Exercise inputs section start

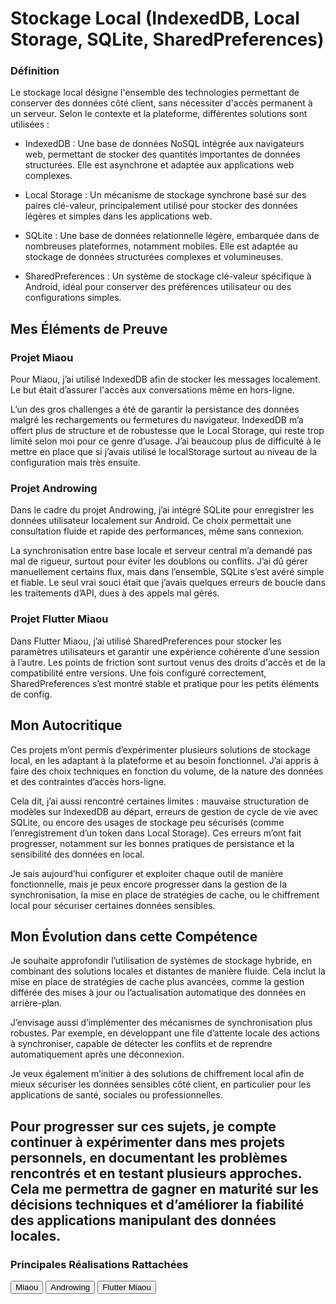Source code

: # Stockage Local (IndexedDB, Local Storage, SQLite, SharedPreferences)

### Définition

Le  stockage local  désigne l'ensemble des technologies permettant de conserver des données côté client, sans nécessiter d'accès permanent à un serveur. Selon le contexte et la plateforme, différentes solutions sont utilisées :

-  IndexedDB  : Une base de données NoSQL intégrée aux navigateurs web, permettant de stocker des quantités importantes de données structurées. Elle est asynchrone et adaptée aux applications web complexes.

-  Local Storage  : Un mécanisme de stockage synchrone basé sur des paires clé-valeur, principalement utilisé pour stocker des données légères et simples dans les applications web.

-  SQLite  : Une base de données relationnelle légère, embarquée dans de nombreuses plateformes, notamment mobiles. Elle est adaptée au stockage de données structurées complexes et volumineuses.

-  SharedPreferences  : Un système de stockage clé-valeur spécifique à Android, idéal pour conserver des préférences utilisateur ou des configurations simples.

## Mes Éléments de Preuve

### Projet Miaou

Pour Miaou, j’ai utilisé IndexedDB afin de stocker les messages localement. Le but était d’assurer l'accès aux conversations même en hors-ligne.

L’un des gros challenges a été de garantir la persistance des données malgré les rechargements ou fermetures du navigateur. IndexedDB m’a offert plus de structure et de robustesse que le Local Storage, qui reste trop limité selon moi pour ce genre d’usage. J’ai beaucoup plus de difficulté à le mettre en place que si j’avais utilisé le localStorage surtout au niveau de la configuration mais très ensuite.

### Projet Androwing

Dans le cadre du projet Androwing, j’ai intégré SQLite pour enregistrer les données utilisateur localement sur Android. Ce choix permettait une consultation fluide et rapide des performances, même sans connexion.

La synchronisation entre base locale et serveur central m’a demandé pas mal de rigueur, surtout pour éviter les doublons ou conflits. J’ai dû gérer manuellement certains flux, mais dans l’ensemble, SQLite s’est avéré simple et fiable. Le seul vrai souci était que j’avais quelques erreurs de boucle dans les traitements d’API, dues à des appels mal gérés.

### Projet Flutter Miaou

Dans Flutter Miaou, j’ai utilisé SharedPreferences pour stocker les paramètres utilisateurs et garantir une expérience cohérente d’une session à l’autre.
Les points de friction sont surtout venus des droits d'accès et de la compatibilité entre versions. Une fois configuré correctement, SharedPreferences s’est montré stable et pratique pour les petits éléments de config.

## Mon Autocritique

Ces projets m’ont permis d’expérimenter plusieurs solutions de stockage local, en les adaptant à la plateforme et au besoin fonctionnel. J’ai appris à faire des choix techniques en fonction du volume, de la nature des données et des contraintes d’accès hors-ligne.

Cela dit, j’ai aussi rencontré certaines limites : mauvaise structuration de modèles sur IndexedDB au départ, erreurs de gestion de cycle de vie avec SQLite, ou encore des usages de stockage peu sécurisés (comme l’enregistrement d’un token dans Local Storage). Ces erreurs m’ont fait progresser, notamment sur les bonnes pratiques de persistance et la sensibilité des données en local.

Je sais aujourd’hui configurer et exploiter chaque outil de manière fonctionnelle, mais je peux encore progresser dans la gestion de la synchronisation, la mise en place de stratégies de cache, ou le chiffrement local pour sécuriser certaines données sensibles.

## Mon Évolution dans cette Compétence

Je souhaite approfondir l’utilisation de systèmes de stockage hybride, en combinant des solutions locales et distantes de manière fluide. Cela inclut la mise en place de stratégies de cache plus avancées, comme la gestion différée des mises à jour ou l’actualisation automatique des données en arrière-plan.

J’envisage aussi d’implémenter des mécanismes de synchronisation plus robustes. Par exemple, en développant une file d’attente locale des actions à synchroniser, capable de détecter les conflits et de reprendre automatiquement après une déconnexion.

Je veux également m’initier à des solutions de chiffrement local afin de mieux sécuriser les données sensibles côté client, en particulier pour les applications de santé, sociales ou professionnelles.

Pour progresser sur ces sujets, je compte continuer à expérimenter dans mes projets personnels, en documentant les problèmes rencontrés et en testant plusieurs approches. Cela me permettra de gagner en maturité sur les décisions techniques et d’améliorer la fiabilité des applications manipulant des données locales.
---
### Principales Réalisations Rattachées

<script>
  import { Button } from 'flowbite-svelte';
</script>

<Button pill href="/projects/miaou" color="alternative">Miaou</Button>
<Button pill href="/projects/androwing" color="alternative">Androwing</Button>
<Button pill href="/projects/flutter-miaou" color="alternative">Flutter Miaou</Button>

Exercise inputs section end

Task to carry out :: All of the data must be set down exactly, with no pictures included.

Answer to this task ::
Source code

: # Stockage Local (IndexedDB, Local Storage, SQLite, SharedPreferences)

### Définition

Le  stockage local  désigne l'ensemble des technologies permettant de conserver des données côté client, sans nécessiter d'accès permanent à un serveur. Selon le contexte et la plateforme, différentes solutions sont utilisées :

-  IndexedDB  : Une base de données NoSQL intégrée aux navigateurs web, permettant de stocker des quantités importantes de données structurées. Elle est asynchrone et adaptée aux applications web complexes.

-  Local Storage  : Un mécanisme de stockage synchrone basé sur des paires clé-valeur, principalement utilisé pour stocker des données légères et simples dans les applications web.

-  SQLite  : Une base de données relationnelle légère, embarquée dans de nombreuses plateformes, notamment mobiles. Elle est adaptée au stockage de données structurées complexes et volumineuses.

-  SharedPreferences  : Un système de stockage clé-valeur spécifique à Android, idéal pour conserver des préférences utilisateur ou des configurations simples.

## Mes Éléments de Preuve

### Projet Miaou

Pour Miaou, j’ai utilisé IndexedDB afin de stocker les messages localement. Le but était d’assurer l'accès aux conversations même en hors-ligne.

L’un des gros challenges a été de garantir la persistance des données malgré les rechargements ou fermetures du navigateur. IndexedDB m’a offert plus de structure et de robustesse que le Local Storage, qui reste trop limité selon moi pour ce genre d’usage. J’ai beaucoup plus de difficulté à le mettre en place que si j’avais utilisé le localStorage surtout au niveau de la configuration mais très ensuite.

### Projet Androwing

Dans le cadre du projet Androwing, j’ai intégré SQLite pour enregistrer les données utilisateur localement sur Android. Ce choix permettait une consultation fluide et rapide des performances, même sans connexion.

La synchronisation entre base locale et serveur central m’a demandé pas mal de rigueur, surtout pour éviter les doublons ou conflits. J’ai dû gérer manuellement certains flux, mais dans l’ensemble, SQLite s’est avéré simple et fiable. Le seul vrai souci était que j’avais quelques erreurs de boucle dans les traitements d’API, dues à des appels mal gérés.

### Projet Flutter Miaou

Dans Flutter Miaou, j’ai utilisé SharedPreferences pour stocker les paramètres utilisateurs et garantir une expérience cohérente d’une session à l’autre.
Les points de friction sont surtout venus des droits d'accès et de la compatibilité entre versions. Une fois configuré correctement, SharedPreferences s’est montré stable et pratique pour les petits éléments de config.

## Mon Autocritique

Ces projets m’ont permis d’expérimenter plusieurs solutions de stockage local, en les adaptant à la plateforme et au besoin fonctionnel. J’ai appris à faire des choix techniques en fonction du volume, de la nature des données et des contraintes d’accès hors-ligne.

Cela dit, j’ai aussi rencontré certaines limites : mauvaise structuration de modèles sur IndexedDB au départ, erreurs de gestion de cycle de vie avec SQLite, ou encore des usages de stockage peu sécurisés (comme l’enregistrement d’un token dans Local Storage). Ces erreurs m’ont fait progresser, notamment sur les bonnes pratiques de persistance et la sensibilité des données en local.

Je sais aujourd’hui configurer et exploiter chaque outil de manière fonctionnelle, mais je peux encore progresser dans la gestion de la synchronisation, la mise en place de stratégies de cache, ou le chiffrement local pour sécuriser certaines données sensibles.

## Mon Évolution dans cette Compétence

Je souhaite approfondir l’utilisation de systèmes de stockage hybride, en combinant des solutions locales et distantes de manière fluide. Cela inclut la mise en place de stratégies de cache plus avancées, comme la gestion différée des mises à jour ou l’actualisation automatique des données en arrière-plan.

J’envisage aussi d’implémenter des mécanismes de synchronisation plus robustes. Par exemple, en développant une file d’attente locale des actions à synchroniser, capable de détecter les conflits et de reprendre automatiquement après une déconnexion.

Je veux également m’initier à des solutions de chiffrement local afin de mieux sécuriser les données sensibles côté client, en particulier pour les applications de santé, sociales ou professionnelles.

Pour progresser sur ces sujets, je compte continuer à expérimenter dans mes projets personnels, en documentant les problèmes rencontrés et en testant plusieurs approches. Cela me permettra de gagner en maturité sur les décisions techniques et d’améliorer la fiabilité des applications manipulant des données locales.
---
### Principales Réalisations Rattachées

<script>
  import { Button } from 'flowbite-svelte';
</script>

<Button pill href="/projects/miaou" color="alternative">Miaou</Button>
<Button pill href="/projects/androwing" color="alternative">Androwing</Button>
<Button pill href="/projects/flutter-miaou" color="alternative">Flutter Miaou</Button>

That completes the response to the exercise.